GERUSALEMME – È da poco passato mezzogiorno di un normale giorno feriale. Il mercato di Mahane Yehuda è pieno di gente intenta a far la spesa, in uno dei quartieri più popolari di Gerusalemme ovest. A poca distanza, un bulldozer lascia il cantiere dov’è in costruzione un grande magazzino. Niente di strano: in questi ultimi mesi, la città è piena di cantieri a cielo aperto. Proprio su Jaffa street, una delle strade principali di Gerusalemme ovest su cui s’affaccia il mercato, proseguono i lavori per la costruzione di una discussa linea tramvaria che dovrebbe attraversare tutta la città.
Il bulldozer, però, accelera e comincia la sua folle corsa. Come birilli, vengono travolte macchine, pedoni, e un autobus di linea, che si piega su di un lato. Sino a che un soldato in licenza non riesce a salire sul bulldozer, e uccide il guidatore, un palestinese di un paesino nella parte orientale della città, direzione Betlemme.

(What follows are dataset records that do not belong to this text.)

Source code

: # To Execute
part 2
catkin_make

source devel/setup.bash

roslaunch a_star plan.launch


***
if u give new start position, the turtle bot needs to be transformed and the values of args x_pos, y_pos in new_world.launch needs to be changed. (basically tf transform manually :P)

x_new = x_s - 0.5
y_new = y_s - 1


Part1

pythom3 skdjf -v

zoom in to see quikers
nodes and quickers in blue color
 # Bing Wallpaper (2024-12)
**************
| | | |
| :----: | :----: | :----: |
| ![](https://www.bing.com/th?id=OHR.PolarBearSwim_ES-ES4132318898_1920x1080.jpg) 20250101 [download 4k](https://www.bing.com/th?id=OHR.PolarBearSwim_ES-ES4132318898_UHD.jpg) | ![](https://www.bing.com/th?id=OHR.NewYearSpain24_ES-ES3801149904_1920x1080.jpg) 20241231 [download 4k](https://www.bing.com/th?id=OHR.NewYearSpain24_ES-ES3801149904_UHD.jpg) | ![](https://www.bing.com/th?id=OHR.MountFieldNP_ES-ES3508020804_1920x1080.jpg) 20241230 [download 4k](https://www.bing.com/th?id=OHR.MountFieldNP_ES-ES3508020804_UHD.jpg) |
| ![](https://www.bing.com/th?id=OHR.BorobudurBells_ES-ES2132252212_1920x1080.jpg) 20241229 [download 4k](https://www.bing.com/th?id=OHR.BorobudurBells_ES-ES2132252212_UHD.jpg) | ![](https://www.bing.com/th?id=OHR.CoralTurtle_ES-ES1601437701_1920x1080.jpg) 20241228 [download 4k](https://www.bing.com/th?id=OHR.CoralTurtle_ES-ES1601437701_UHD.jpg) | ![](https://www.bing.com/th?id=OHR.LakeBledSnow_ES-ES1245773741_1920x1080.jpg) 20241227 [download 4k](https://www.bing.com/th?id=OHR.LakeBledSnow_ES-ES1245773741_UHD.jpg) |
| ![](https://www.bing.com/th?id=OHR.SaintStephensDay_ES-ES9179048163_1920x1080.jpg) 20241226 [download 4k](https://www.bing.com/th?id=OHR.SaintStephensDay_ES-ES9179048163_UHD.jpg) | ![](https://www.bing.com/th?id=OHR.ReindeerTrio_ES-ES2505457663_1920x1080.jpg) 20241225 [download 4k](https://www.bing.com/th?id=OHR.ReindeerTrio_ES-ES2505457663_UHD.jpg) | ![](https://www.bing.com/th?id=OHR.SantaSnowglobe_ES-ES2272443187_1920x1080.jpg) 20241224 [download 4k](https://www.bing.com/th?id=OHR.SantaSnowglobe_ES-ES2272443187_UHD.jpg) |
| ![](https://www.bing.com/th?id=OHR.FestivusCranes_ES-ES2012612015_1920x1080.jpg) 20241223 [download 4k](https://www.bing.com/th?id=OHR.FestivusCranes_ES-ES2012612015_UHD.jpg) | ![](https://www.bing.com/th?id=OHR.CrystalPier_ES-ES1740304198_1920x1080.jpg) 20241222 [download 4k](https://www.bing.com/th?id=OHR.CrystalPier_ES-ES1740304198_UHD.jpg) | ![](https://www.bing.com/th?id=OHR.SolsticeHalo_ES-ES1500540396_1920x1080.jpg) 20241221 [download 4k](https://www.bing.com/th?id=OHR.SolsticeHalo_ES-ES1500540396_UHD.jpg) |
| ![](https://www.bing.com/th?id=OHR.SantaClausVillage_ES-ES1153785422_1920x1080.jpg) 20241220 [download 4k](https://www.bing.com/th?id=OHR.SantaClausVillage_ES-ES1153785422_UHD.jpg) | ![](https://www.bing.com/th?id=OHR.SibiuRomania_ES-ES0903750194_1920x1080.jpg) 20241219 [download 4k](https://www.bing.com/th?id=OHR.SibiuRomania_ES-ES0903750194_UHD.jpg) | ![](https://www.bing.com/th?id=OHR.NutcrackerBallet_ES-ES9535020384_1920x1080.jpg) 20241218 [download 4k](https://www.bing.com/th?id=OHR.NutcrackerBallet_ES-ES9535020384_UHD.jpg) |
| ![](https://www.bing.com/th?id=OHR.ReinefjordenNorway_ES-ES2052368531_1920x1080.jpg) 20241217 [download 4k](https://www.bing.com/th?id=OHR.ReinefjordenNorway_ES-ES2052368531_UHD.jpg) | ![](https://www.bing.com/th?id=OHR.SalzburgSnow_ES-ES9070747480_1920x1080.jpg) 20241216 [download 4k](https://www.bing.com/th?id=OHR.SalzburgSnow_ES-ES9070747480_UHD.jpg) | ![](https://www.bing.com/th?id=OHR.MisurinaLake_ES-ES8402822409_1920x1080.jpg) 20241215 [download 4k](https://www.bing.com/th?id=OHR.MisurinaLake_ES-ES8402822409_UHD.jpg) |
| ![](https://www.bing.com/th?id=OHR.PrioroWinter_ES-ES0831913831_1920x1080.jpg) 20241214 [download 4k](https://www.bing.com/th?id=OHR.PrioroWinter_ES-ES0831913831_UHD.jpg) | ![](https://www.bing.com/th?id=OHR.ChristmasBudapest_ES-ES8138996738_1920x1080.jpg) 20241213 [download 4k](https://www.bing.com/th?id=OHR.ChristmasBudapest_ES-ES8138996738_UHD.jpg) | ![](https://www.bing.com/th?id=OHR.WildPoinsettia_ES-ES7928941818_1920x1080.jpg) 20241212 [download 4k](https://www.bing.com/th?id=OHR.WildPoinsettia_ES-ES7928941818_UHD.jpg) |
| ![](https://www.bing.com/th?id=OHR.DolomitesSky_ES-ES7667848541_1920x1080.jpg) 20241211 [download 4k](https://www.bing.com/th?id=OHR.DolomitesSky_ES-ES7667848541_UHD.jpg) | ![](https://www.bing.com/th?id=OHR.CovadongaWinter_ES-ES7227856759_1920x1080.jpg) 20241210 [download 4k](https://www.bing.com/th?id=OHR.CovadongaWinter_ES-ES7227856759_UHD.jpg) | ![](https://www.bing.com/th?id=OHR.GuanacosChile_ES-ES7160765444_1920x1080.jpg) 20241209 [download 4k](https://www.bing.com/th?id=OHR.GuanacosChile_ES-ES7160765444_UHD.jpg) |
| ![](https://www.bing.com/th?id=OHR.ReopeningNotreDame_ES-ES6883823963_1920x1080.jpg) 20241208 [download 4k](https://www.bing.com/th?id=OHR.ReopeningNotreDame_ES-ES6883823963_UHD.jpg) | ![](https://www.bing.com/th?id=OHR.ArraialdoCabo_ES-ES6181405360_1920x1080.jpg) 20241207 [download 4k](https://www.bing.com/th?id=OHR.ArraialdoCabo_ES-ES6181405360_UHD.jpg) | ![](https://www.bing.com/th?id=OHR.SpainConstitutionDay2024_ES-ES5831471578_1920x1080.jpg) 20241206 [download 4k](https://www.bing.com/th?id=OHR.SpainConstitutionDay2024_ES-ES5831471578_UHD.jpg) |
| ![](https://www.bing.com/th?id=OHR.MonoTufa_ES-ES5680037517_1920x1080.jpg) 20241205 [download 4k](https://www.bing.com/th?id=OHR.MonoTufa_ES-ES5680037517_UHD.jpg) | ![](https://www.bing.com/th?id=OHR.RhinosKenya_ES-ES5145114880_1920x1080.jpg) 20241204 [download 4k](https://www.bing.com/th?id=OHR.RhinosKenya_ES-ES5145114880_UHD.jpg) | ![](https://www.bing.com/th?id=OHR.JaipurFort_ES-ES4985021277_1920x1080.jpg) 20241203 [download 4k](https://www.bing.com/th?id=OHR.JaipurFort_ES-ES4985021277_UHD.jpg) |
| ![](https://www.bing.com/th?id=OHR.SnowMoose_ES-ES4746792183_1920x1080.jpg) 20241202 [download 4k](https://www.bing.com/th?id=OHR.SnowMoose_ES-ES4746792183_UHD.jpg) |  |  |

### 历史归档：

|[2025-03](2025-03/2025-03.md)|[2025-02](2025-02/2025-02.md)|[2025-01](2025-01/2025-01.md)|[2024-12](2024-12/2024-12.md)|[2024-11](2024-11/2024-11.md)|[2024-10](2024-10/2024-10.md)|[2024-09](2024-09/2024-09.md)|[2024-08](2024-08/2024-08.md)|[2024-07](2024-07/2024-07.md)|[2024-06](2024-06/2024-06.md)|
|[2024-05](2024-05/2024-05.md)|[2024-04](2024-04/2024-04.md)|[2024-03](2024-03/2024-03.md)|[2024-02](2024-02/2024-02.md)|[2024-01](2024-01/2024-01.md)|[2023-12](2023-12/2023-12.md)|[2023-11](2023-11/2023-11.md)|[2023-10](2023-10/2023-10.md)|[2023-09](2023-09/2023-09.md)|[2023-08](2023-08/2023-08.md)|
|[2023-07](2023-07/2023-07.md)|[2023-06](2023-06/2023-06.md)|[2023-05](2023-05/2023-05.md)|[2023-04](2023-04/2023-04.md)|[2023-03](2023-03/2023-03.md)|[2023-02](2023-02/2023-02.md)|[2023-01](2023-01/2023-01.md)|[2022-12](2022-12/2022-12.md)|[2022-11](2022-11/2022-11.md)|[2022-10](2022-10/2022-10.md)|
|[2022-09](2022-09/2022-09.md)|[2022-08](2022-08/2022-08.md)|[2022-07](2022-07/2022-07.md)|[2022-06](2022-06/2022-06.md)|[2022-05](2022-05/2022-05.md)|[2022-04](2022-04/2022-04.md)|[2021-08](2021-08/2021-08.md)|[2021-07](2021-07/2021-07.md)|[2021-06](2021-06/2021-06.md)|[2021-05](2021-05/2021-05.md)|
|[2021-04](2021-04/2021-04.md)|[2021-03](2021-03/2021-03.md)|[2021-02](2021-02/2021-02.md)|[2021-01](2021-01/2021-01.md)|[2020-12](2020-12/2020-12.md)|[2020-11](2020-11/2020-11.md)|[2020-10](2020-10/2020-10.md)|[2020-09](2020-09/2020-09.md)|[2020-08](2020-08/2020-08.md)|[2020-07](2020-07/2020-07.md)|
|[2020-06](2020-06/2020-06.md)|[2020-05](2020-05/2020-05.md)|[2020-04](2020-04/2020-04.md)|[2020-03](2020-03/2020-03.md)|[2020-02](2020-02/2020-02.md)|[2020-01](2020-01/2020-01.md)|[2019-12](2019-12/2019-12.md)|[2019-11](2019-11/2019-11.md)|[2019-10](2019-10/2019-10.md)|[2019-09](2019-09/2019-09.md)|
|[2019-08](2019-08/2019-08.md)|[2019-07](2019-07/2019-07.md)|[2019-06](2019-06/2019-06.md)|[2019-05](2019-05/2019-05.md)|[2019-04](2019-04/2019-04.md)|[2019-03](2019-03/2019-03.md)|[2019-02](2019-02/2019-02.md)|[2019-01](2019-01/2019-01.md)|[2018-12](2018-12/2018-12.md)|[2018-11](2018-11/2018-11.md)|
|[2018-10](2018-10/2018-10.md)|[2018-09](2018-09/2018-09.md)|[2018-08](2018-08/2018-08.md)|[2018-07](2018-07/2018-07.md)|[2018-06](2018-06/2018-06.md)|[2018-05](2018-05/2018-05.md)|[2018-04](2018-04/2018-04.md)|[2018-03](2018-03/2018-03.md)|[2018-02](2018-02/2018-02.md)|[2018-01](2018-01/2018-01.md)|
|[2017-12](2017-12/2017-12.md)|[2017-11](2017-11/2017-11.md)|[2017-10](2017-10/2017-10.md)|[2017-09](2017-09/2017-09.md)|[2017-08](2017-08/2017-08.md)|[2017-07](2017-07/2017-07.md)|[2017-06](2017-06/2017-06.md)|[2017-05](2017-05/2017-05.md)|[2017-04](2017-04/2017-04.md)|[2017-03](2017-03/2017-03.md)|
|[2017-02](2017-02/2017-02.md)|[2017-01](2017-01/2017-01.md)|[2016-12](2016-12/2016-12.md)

Una Gerusalemme sonnolenta, avvolta da un pesante caldo estivo, si sveglia di colpo. La corsa del bulldozer impazzito viene definita dalla polizia “attentato terroristico”. Quattro i morti, tre tra la gente e il guidatore dell’automezzo. Decine i feriti: 22 trasportati in ospedale, due in condizioni gravi. Passano poche ore, e arriva la rivendicazione: di nuovo le brigate Imad Mughniya della Galilea libera, un’organizzazione dai contorni ancora oscuri, da poco salita alla ribalta. Prima con la sparatoria del marzo scorso dentro una yeshiva, una scuola religiosa frequentata soprattutto da coloni, sempre a Gerusalemme, in cui rimasero uccisi otto studenti. Poi, sempre a marzo, con un accoltellamento contro un rabbino vicino alla Città Vecchia.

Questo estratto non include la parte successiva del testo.